- [What you should do]
Among the records below, find the lines with the word "radiativeEMTransition" and copy them.

- [Record extracts]
--*--

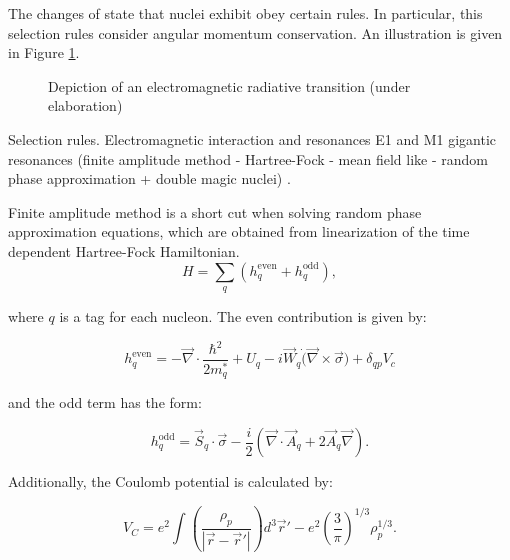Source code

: \documentclass[openany]{book}
\begin{document}
The changes of state that nuclei exhibit obey certain rules. In particular, this selection rules consider angular momentum conservation. An illustration is given in Figure \ref{fig:radiativeEMTransition}. \\

\begin{figure}[H]
	
	\caption[Radiative transition illustration]{Depiction of an electromagnetic radiative transition (under elaboration)}
	\label{fig:radiativeEMTransition}
\end{figure}

Selection rules. Electromagnetic interaction and resonances E1 and M1 gigantic resonances (finite amplitude method - Hartree-Fock - mean field like - random phase approximation + double magic nuclei) \cite{sasaki_kawano_stetcu_2022}.

Finite amplitude method is a short cut when solving random phase approximation equations, which are obtained from linearization of the time dependent Hartree-Fock Hamiltonian. \\

\begin{equation}\label{eq:micro_RPA_singleHamiltonian}
	H = \sum_{q} (h^{\mathrm{even}}_q + h^{\mathrm{odd}}_q),
\end{equation}

where $q$ is a tag for each nucleon. The even contribution is given by:

\begin{equation}\label{eq:micro_RPA_singleHamiltonian_even}
	h^{\mathrm{even}}_q = - \vec \nabla \cdot \frac{\hbar^2}{2m^{*}_q} + U_q - i \vec W_q \dot (\vec \nabla \times \vec \sigma) + \delta_{qp} V_c
\end{equation} 

and the odd term has the form:

\begin{equation}\label{eq:micro_RPA_singleHamiltonian_odd}
	h^{\mathrm{odd}}_q = \vec S_q \cdot \vec \sigma - \frac{i}{2} (\vec \nabla \cdot \vec A_q + 2 \vec A_q \vec \nabla).
\end{equation} 

Additionally, the Coulomb potential is calculated by: 

\begin{equation}\label{eq:micro_RPA_coulomb}
	V_{C} = e^2 \int { \left( \frac{\rho_p}{|\vec r - \vec r'|} \right) d^3\vec r' } - e^2 \left(\frac{3}{\pi}\right)^{1/3}\rho^{1/3}_p.
\end{equation} 
\end{document}
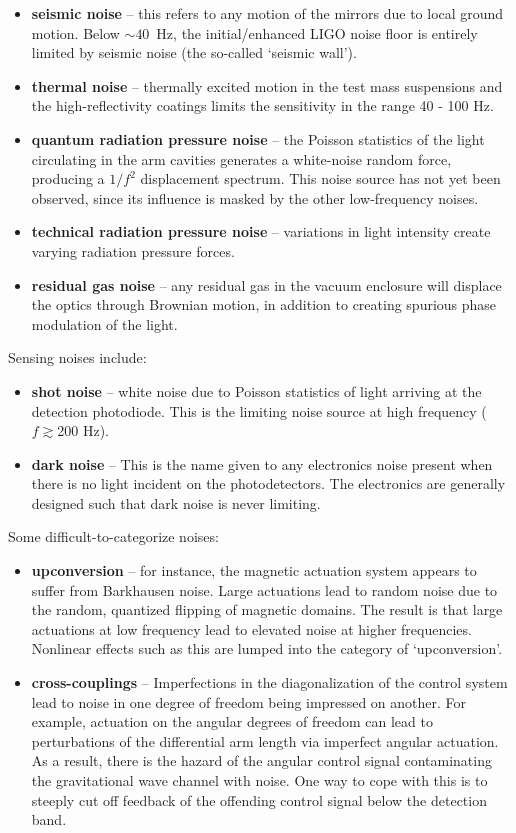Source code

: \begin{itemize}
\item \textbf{seismic noise} -- this refers to any motion of the mirrors due to
  local ground motion.  Below $\sim40$~Hz, the initial/enhanced LIGO
  noise floor is entirely limited by seismic noise (the so-called `seismic wall').
\item \textbf{thermal noise} -- thermally excited motion in the test mass
  suspensions and the high-reflectivity coatings limits the
  sensitivity in the range 40 - 100 Hz.
\item \textbf{quantum radiation pressure noise} -- the Poisson statistics of
  the light circulating in the arm cavities generates a white-noise
  random force, producing a $1/f^2$ displacement spectrum.  This noise
  source has not yet been observed, since its influence is masked by
  the other low-frequency noises.
\item \textbf{technical radiation pressure noise} -- variations in
  light intensity create varying radiation pressure forces.
\item \textbf{residual gas noise} -- any residual gas in the vacuum
  enclosure will displace the optics through Brownian motion, in addition to
  creating spurious phase modulation of the light.

\end{itemize}
Sensing noises include:
\begin{itemize}
\item \textbf{shot noise} -- white noise due to Poisson statistics of
  light arriving at the detection photodiode.  This is the limiting
  noise source at high frequency ($f\gtrsim$200 Hz).
\item \textbf{dark noise} -- This is the name given to any electronics
  noise present when there is no light incident on the photodetectors.
  The electronics are generally designed such that dark noise is never
  limiting.
\end{itemize}
Some difficult-to-categorize noises:
\begin{itemize}
\item \textbf{upconversion} -- for instance, the magnetic actuation
  system appears to suffer from Barkhausen noise.  Large actuations
  lead to random noise due to the random, quantized flipping of
  magnetic domains. The result is that large actuations at low
  frequency lead to elevated noise at higher frequencies.  Nonlinear
  effects such as this are lumped into the category of `upconversion'.
\item \textbf{cross-couplings} -- Imperfections in the diagonalization
  of the control system lead to noise in one degree of freedom being
  impressed on another.  For example, actuation on the angular degrees
  of freedom can lead to perturbations of the differential arm length
  via imperfect angular actuation.  As a result, there is the hazard
  of the angular control signal contaminating the gravitational wave
  channel with noise.  One way to cope with this is to steeply cut off
  feedback of the offending control signal below the detection band.
\end{itemize}

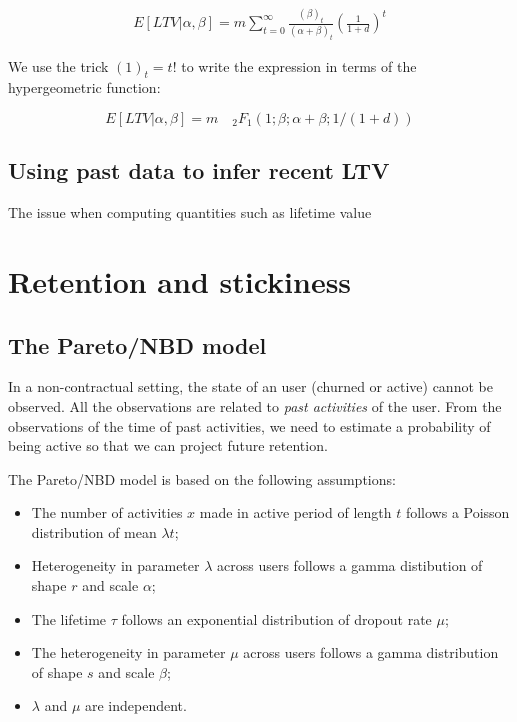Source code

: \documentclass{tufte-book}
\begin{document}
\begin{align*}
  E\left[LTV|\alpha, \beta\right] = m \sum_{t=0}^{\infty} \frac{(\beta)_t}{\left(\alpha+\beta\right)_t}
  \left(\frac{1}{1+d}\right)^t
\end{align*}

We use the trick $(1)_t = t!$ to write the expression in terms of the hypergeometric function:

$$
E\left[LTV | \alpha, \beta\right] = m \quad _2F_1(1; \beta; \alpha+\beta; 1/(1+d))
$$

\subsection{Using past data to infer recent LTV}

The issue when computing quantities such as lifetime value
  
\section{Retention and stickiness}
\label{sec:retention_and_stickiness}

\subsection{The Pareto/NBD model}
\label{sub:the_pareto_nbd_model}
In a non-contractual setting, the state of an user (churned or active)
cannot be observed. All the observations are related to \emph{past
  activities} of the user. From the observations of the time of past
activities, we need to estimate a probability of being active so that
we can project future retention.

The Pareto/NBD model is based on the following assumptions:
\begin{itemize}
\item The number of activities $x$ made in active period of length
  $t$ follows a Poisson distribution of mean $\lambda t$;
\item Heterogeneity in parameter $\lambda$ across users follows a
  gamma distibution of shape $r$ and scale $\alpha$;
\item The lifetime $\tau$ follows an exponential distribution of
  dropout rate $\mu$;
\item The heterogeneity in parameter $\mu$ across users follows a
  gamma distribution of shape $s$ and scale $\beta$;
\item $\lambda$ and $\mu$ are independent.
\end{itemize}
\end{document}
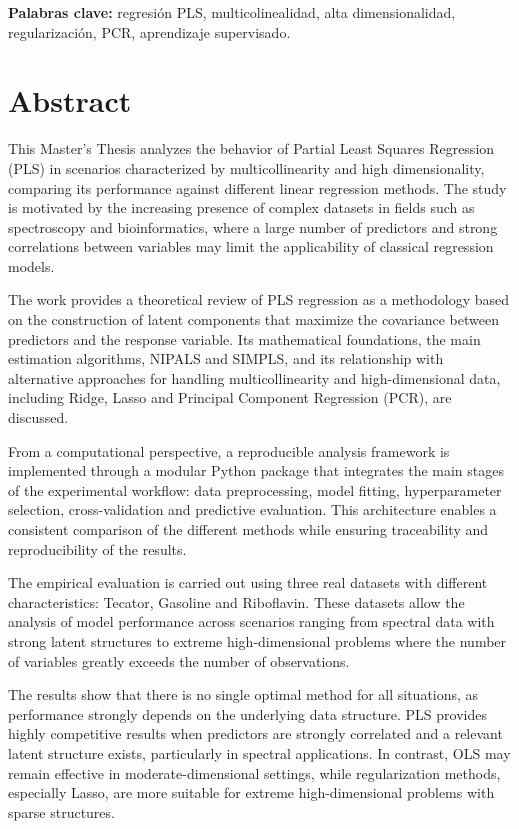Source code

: \documentclass[12pt,a4paper]{report}
\begin{document}
\vspace{0.5cm}

\textbf{Palabras clave:} regresión PLS, multicolinealidad, alta dimensionalidad, regularización, PCR, aprendizaje supervisado.

\cleardoublepage
\chapter*{Abstract}

This Master’s Thesis analyzes the behavior of Partial Least Squares Regression (PLS) in scenarios characterized by multicollinearity and high dimensionality, comparing its performance against different linear regression methods. The study is motivated by the increasing presence of complex datasets in fields such as spectroscopy and bioinformatics, where a large number of predictors and strong correlations between variables may limit the applicability of classical regression models.

The work provides a theoretical review of PLS regression as a methodology based on the construction of latent components that maximize the covariance between predictors and the response variable. Its mathematical foundations, the main estimation algorithms, NIPALS and SIMPLS, and its relationship with alternative approaches for handling multicollinearity and high-dimensional data, including Ridge, Lasso and Principal Component Regression (PCR), are discussed.

From a computational perspective, a reproducible analysis framework is implemented through a modular Python package that integrates the main stages of the experimental workflow: data preprocessing, model fitting, hyperparameter selection, cross-validation and predictive evaluation. This architecture enables a consistent comparison of the different methods while ensuring traceability and reproducibility of the results.

The empirical evaluation is carried out using three real datasets with different characteristics: Tecator, Gasoline and Riboflavin. These datasets allow the analysis of model performance across scenarios ranging from spectral data with strong latent structures to extreme high-dimensional problems where the number of variables greatly exceeds the number of observations.

The results show that there is no single optimal method for all situations, as performance strongly depends on the underlying data structure. PLS provides highly competitive results when predictors are strongly correlated and a relevant latent structure exists, particularly in spectral applications. In contrast, OLS may remain effective in moderate-dimensional settings, while regularization methods, especially Lasso, are more suitable for extreme high-dimensional problems with sparse structures.
\end{document}
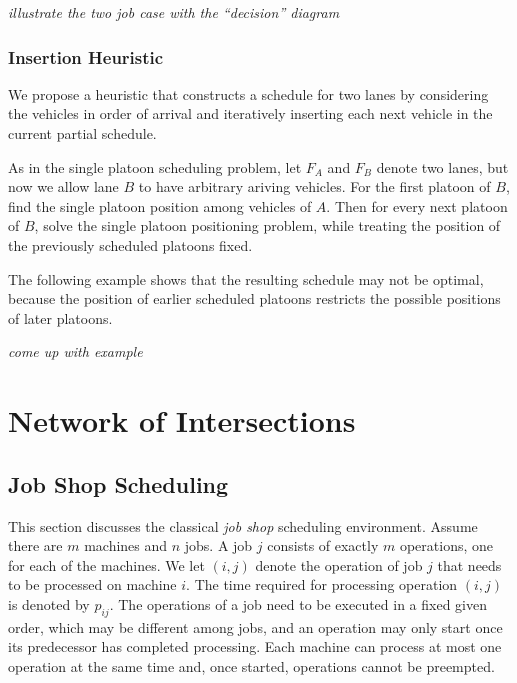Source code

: \documentclass{article}
\theoremstyle{definition}
\theoremstyle{plain}
\begin{document}
\noindent
\textit{\textit{\color{blue}illustrate the two job case with the ``decision'' diagram}}

\subsubsection{Insertion Heuristic}

We propose a heuristic that constructs a schedule for two lanes by considering
the vehicles in order of arrival and iteratively inserting each next vehicle in
the current partial schedule.

As in the single platoon scheduling problem, let $F_{A}$ and $F_{B}$ denote two
lanes, but now we allow lane $B$ to have arbitrary ariving vehicles. For the
first platoon of $B$, find the single platoon position among vehicles of $A$.
Then for every next platoon of $B$, solve the single platoon positioning
problem, while treating the position of the previously scheduled platoons fixed.


The following example shows that the resulting schedule may not be optimal,
because the position of earlier scheduled platoons restricts the possible
positions of later platoons.
\begin{eg}
  \textit{\color{blue}come up with example}
\end{eg}


\newpage

\section{Network of Intersections}

\subsection{Job Shop Scheduling}

This section discusses the classical \textit{job shop} scheduling environment.
Assume there are $m$ machines and $n$ jobs. A job $j$ consists of exactly $m$
operations, one for each of the machines. We let $(i,j)$ denote the operation of
job $j$ that needs to be processed on machine $i$. The time required for
processing operation $(i,j)$ is denoted by $p_{ij}$. The operations of a job
need to be executed in a fixed given order, which may be different among jobs,
and an operation may only start once its predecessor has completed processing.
Each machine can process at most one operation at the same time and, once
started, operations cannot be preempted.
\end{document}
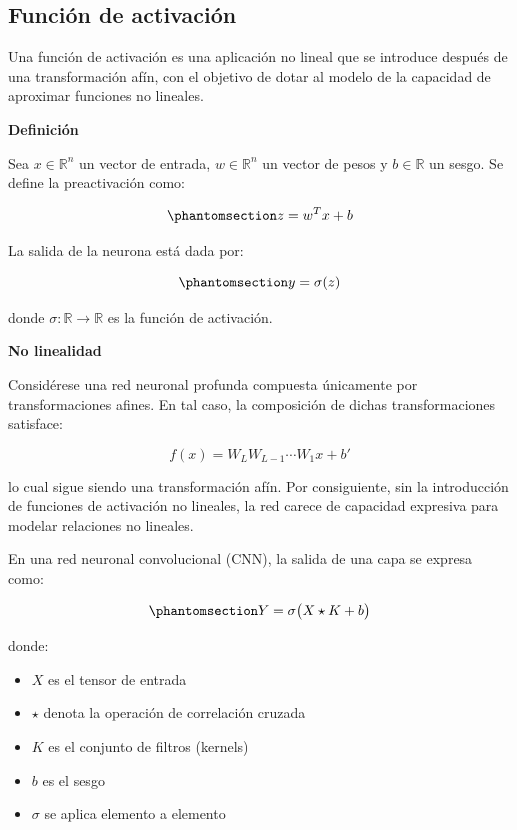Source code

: \documentclass[
  spanish,
  us-letterpaper,
  DIV=11,
  numbers=noendperiod]{scrreprt}
\providecommand{\tightlist}{%
  \setlength{\itemsep}{0pt}\setlength{\parskip}{0pt}}
\begin{document}
\subsection{Función de activación}\label{funciuxf3n-de-activaciuxf3n}

Una función de activación es una aplicación no lineal que se introduce
después de una transformación afín, con el objetivo de dotar al modelo
de la capacidad de aproximar funciones no lineales.

\textbf{Definición}

Sea \(x \in \mathbb{R}^n\) un vector de entrada, \(w \in \mathbb{R}^n\)
un vector de pesos y \(b \in \mathbb{R}\) un sesgo. Se define la
preactivación como:

\begin{equation}\phantomsection\label{eq-preactivacion}{
z = w^T x + b
}\end{equation}

La salida de la neurona está dada por:

\begin{equation}\phantomsection\label{eq-activacion}{
y = \sigma(z)
}\end{equation}

donde \(\sigma : \mathbb{R} \to \mathbb{R}\) es la función de
activación.

\textbf{No linealidad}

Considérese una red neuronal profunda compuesta únicamente por
transformaciones afines. En tal caso, la composición de dichas
transformaciones satisface:

\[
f(x) = W_L W_{L-1} \cdots W_1 x + b'
\]

lo cual sigue siendo una transformación afín. Por consiguiente, sin la
introducción de funciones de activación no lineales, la red carece de
capacidad expresiva para modelar relaciones no lineales.

En una red neuronal convolucional (CNN), la salida de una capa se
expresa como:

\begin{equation}\phantomsection\label{eq-cnn-activacion}{
Y = \sigma\big( X \star K + b \big)
}\end{equation}

donde:

\begin{itemize}
\tightlist
\item
  \(X\) es el tensor de entrada\\
\item
  \(\star\) denota la operación de correlación cruzada\\
\item
  \(K\) es el conjunto de filtros (kernels)\\
\item
  \(b\) es el sesgo\\
\item
  \(\sigma\) se aplica elemento a elemento
\end{itemize}
\end{document}
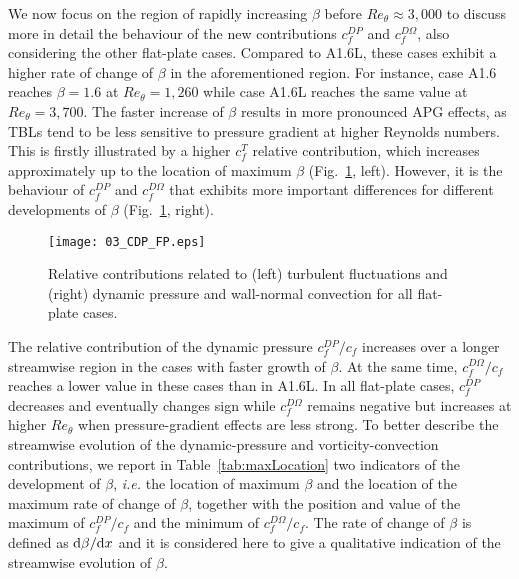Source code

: We now focus on the region of rapidly increasing $\beta$ before $Re_\theta\approx3,000$ to discuss more in detail the behaviour of the new contributions $c^{DP}_f$ and $c^{D\Omega}_f$, also considering the other flat-plate cases. Compared to A1.6L, these cases exhibit a higher rate of change of $\beta$ in the aforementioned region. For instance, case A1.6 reaches $\beta=1.6$ at $Re_\theta=1,260$ while case A1.6L reaches the same value at $Re_\theta=3,700$. The faster increase of $\beta$ results in more pronounced APG effects, as TBLs tend to be less sensitive to pressure gradient at higher Reynolds numbers. This is firstly illustrated by a higher $c^T_f$ relative contribution, which increases approximately up to the location of maximum $\beta$ (Fig.~\ref{fig:contributionsAPG}, left). However, it is the behaviour of $c^{DP}_f$ and $c^{D\Omega}_f$ that exhibits more important differences for different developments of $\beta$ (Fig.~\ref{fig:contributionsAPG}, right).
\begin{figure}
\centering
\texttt{[image: 03\_CDP\_FP.eps]}%
\caption{\label{fig:contributionsAPG} Relative contributions related to (left) turbulent fluctuations and (right) dynamic pressure and wall-normal convection for all flat-plate cases.}
\end{figure} 
The relative contribution of the dynamic pressure $c^{DP}_f/c_f$ increases over a longer streamwise region in the cases with faster growth of $\beta$. At the same time, $c^{D\Omega}_f/c_f$ reaches a lower value in these cases than in A1.6L. In all flat-plate cases, $c^{DP}_f$ decreases and eventually changes sign while $c^{D\Omega}_f$ remains negative but increases at higher $Re_\theta$ when pressure-gradient effects are less strong. To better describe the streamwise evolution of the dynamic-pressure and vorticity-convection contributions, we report in Table~\ref{tab:maxLocation} two indicators of the development of $\beta$, \textit{i.e.\!} the location of maximum $\beta$ and the location of the maximum rate of change of $\beta$, together with the position and value of the maximum of $c^{DP}_f/c_f$ and the minimum of $c^{D\Omega}_f/c_f$. The rate of change of $\beta$ is defined as ${\rm d} \beta / {\rm d} x$ and it is considered here to give a qualitative indication of the streamwise evolution of $\beta$.


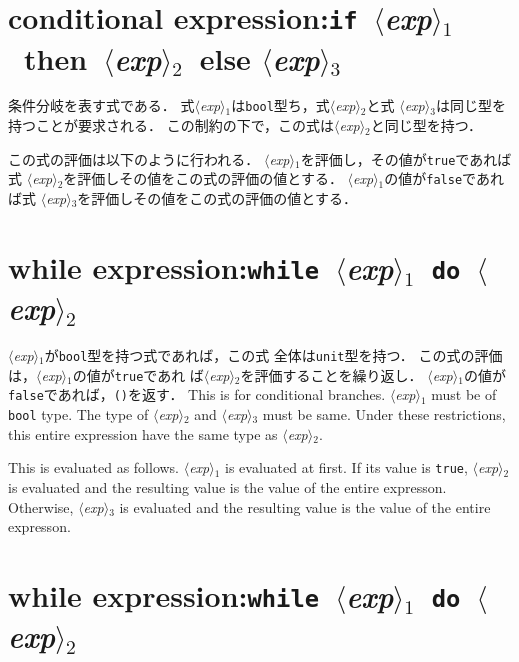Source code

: \documentclass{jbook}
\newcommand{\txt}[2]{#2}
\newcommand{\code}[1]{\mbox{\large\tt #1}}
\newcommand{\nonterm}[1]{\mbox{$\langle$}{\it #1}\mbox{$\rangle$}}
\newcommand{\term}[1]{\mbox{{\tt #1}}}
\begin{document}
\section{\txt{条件式}{conditional expression}:\term{if}\ \nonterm{exp}$_1$\ then\ \nonterm{exp}$_2$\
else \nonterm{exp}$_3$}

\ifjp%
	条件分岐を表す式である．
	式\nonterm{exp}$_1$は\code{bool}型ち，式\nonterm{exp}$_2$と式
\nonterm{exp}$_3$は同じ型を持つことが要求される．
	この制約の下で，この式は\nonterm{exp}$_2$と同じ型を持つ．
	
	この式の評価は以下のように行われる．
	\nonterm{exp}$_1$を評価し，その値が\code{true}であれば式
\nonterm{exp}$_2$を評価しその値をこの式の評価の値とする．
	\nonterm{exp}$_1$の値が\code{false}であれば式
\nonterm{exp}$_3$を評価しその値をこの式の評価の値とする．

\section{\txt{while式}{while expression}:\term{while}\ \nonterm{exp}$_1$\ \term{do}\ \nonterm{exp}$_2$}

	\nonterm{exp}$_1$が\code{bool}型を持つ式であれば，この式
全体は\code{unit}型を持つ．
	この式の評価は，\nonterm{exp}$_1$の値が\code{true}であれ
ば\nonterm{exp}$_2$を評価することを繰り返し．
	\nonterm{exp}$_1$の値が\code{false}であれば，\code{()}を返す．
\else%
	This is for conditional branches.
	\nonterm{exp}$_1$ must be of \code{bool} type.
	The type of \nonterm{exp}$_2$ and \nonterm{exp}$_3$ must be
same.
	Under these restrictions,
this entire expression have the same type as \nonterm{exp}$_2$.

	This is evaluated as follows.
	\nonterm{exp}$_1$ is evaluated at first.
	If its value is \code{true},
\nonterm{exp}$_2$ is evaluated and the resulting value is the value
of the entire expresson.
	Otherwise,
\nonterm{exp}$_3$ is evaluated and the resulting value is the value
of the entire expresson.
\fi%

\section{\txt{while式}{while expression}:\term{while}\ \nonterm{exp}$_1$\ \term{do}\ \nonterm{exp}$_2$}
\end{document}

--*--

- [Answer below]
The changes of state that nuclei exhibit obey certain rules. In particular, this selection rules consider angular momentum conservation. An illustration is given in Figure \ref{fig:radiativeEMTransition}. \\
	\label{fig:radiativeEMTransition}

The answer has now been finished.